I remember your beautiful face
I recall your kind embrace
Your soft touch
You said you loved me so much
But then you ran away from me

I remember the day we met
It's a day I'll never for get
I had tears in my eyes
Ready to break all earthy ties
But then you stopped me

I can never forget your honey voice
Or when you made that hateful choice
I remember your sweet smell
I never would have damned you to hell
But then you ran away from me

I remember the day we met
It's a day I'll never for get
I had tears in my eyes
Ready to break all earthy ties
But then you stopped me

You broke your promises
You destroyed my heart
You walked away from me
And tore my world apart
I thought I could live in the light
But I need to stay in the dark
There's no place for me out there
No one would care
You proved that

I remember the day we met
It's a day I'll never for get
I had tears in my eyes
Ready to break all earthy ties
But then you stopped me

I thought I loved you
But now I see
Love is not for me

I wrote that a while ago, that's why it sucks. -_- Oh well.

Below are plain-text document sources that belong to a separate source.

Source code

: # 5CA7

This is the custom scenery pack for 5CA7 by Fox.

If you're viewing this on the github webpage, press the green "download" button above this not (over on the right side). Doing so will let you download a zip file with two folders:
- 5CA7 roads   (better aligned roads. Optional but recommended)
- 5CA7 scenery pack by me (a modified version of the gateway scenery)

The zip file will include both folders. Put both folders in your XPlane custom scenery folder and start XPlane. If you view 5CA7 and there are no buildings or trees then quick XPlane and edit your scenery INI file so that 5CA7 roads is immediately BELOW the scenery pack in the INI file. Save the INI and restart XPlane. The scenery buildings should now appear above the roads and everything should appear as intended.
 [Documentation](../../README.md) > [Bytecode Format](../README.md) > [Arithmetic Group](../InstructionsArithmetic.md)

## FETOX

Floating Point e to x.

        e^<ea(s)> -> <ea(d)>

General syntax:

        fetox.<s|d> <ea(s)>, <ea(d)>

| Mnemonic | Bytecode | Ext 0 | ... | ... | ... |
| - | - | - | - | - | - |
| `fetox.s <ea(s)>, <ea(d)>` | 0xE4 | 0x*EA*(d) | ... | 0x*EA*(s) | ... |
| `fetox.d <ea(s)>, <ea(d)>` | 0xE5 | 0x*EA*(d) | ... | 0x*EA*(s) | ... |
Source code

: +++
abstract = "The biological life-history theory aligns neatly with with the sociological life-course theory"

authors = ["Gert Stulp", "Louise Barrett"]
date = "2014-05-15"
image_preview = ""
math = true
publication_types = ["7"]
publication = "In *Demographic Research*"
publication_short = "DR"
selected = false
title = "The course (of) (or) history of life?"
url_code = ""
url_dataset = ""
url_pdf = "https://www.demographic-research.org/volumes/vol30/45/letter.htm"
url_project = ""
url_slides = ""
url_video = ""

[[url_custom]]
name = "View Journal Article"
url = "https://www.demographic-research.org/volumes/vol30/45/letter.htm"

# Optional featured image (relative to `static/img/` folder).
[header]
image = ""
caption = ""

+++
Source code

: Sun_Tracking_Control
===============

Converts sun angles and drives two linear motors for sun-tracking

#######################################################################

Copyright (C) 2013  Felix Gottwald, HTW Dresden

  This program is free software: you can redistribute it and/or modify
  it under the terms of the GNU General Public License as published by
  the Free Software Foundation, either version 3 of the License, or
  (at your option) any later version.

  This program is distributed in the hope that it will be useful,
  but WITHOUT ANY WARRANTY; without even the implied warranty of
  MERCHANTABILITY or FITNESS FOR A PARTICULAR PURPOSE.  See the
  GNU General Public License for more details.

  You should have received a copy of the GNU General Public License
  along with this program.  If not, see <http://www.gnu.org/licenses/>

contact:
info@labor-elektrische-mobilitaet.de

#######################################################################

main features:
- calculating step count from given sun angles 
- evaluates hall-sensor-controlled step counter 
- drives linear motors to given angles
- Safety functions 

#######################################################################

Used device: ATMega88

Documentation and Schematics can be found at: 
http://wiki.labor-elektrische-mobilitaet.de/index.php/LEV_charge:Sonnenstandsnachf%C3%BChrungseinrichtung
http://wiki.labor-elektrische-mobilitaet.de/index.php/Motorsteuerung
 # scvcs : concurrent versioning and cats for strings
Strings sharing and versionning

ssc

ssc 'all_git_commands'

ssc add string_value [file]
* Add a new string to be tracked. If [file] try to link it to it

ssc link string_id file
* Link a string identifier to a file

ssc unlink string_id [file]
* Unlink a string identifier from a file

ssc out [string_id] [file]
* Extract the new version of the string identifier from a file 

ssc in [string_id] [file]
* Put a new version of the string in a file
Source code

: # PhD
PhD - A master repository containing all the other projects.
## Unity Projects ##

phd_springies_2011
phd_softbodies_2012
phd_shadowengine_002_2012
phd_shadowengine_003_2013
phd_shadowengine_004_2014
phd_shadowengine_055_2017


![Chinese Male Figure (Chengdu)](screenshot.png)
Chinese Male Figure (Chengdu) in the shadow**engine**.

It's what I have, and it's true. End of blog.

Sunday, February 20, 2005

My Heart Breaking

Wow... I wrote this a while ago and just found it. It's intresting. It goes with how a lot of my friends are feeling too... that's sad.

My Heart Breaking

The sound in the night
That scares you half to death
That sounds like something breaking
What is it can you tell

Sounds like glass shattering
Sounds like ice cracking
Sounds like crystal smashing
Sounds like my heart breaking

The pain in the morning
That you feel in your chest
You don't know if it's real
You don't know if it's there

Sounds like glass shattering
Sounds like ice cracking
Sounds like crystal smashing
Sounds like my heart breaking

The cold in the hollow
Of where your heart used to be
Can't you tell what it is
Don't you know why it's there

Sounds like glass shattering
Sounds like ice cracking
Sounds like crystal smashing
Sounds like my heart breaking

The feeling of a thousand thorns
Being driven into you
Don't you know why it hurts
Can't you tell don't you know

Sounds like glass shattering
Sounds like ice cracking
Sounds like crystal smashing
Sounds like our hearts breaking

I can't take this anymore
I'm gonna run right out that door
I can't take this I refuse to
Yield my broken heart to you

Sounds like glass shattering
Sounds like ice cracking
Sounds like crystal smashing
Sounds like my heart breaking

Saturday, February 19, 2005

Act Like It

I don't care if you're different! I don't care how much you've been hurt! I REALLY don't care what religion you are! TREAT HUMANS LIKE HUMANS! NOT LIKE AN EMOTIONAL PUNCHING BAG OR LIKE A WHIPPING BOY! WE KEEP PREACHING THAT WE'RE SUPPOSED TO SO DO IT!! DO IT NOW! ACT LIKE A DECENT HUMAN BEING ALRIGHT!? IS THAT SO HARD!?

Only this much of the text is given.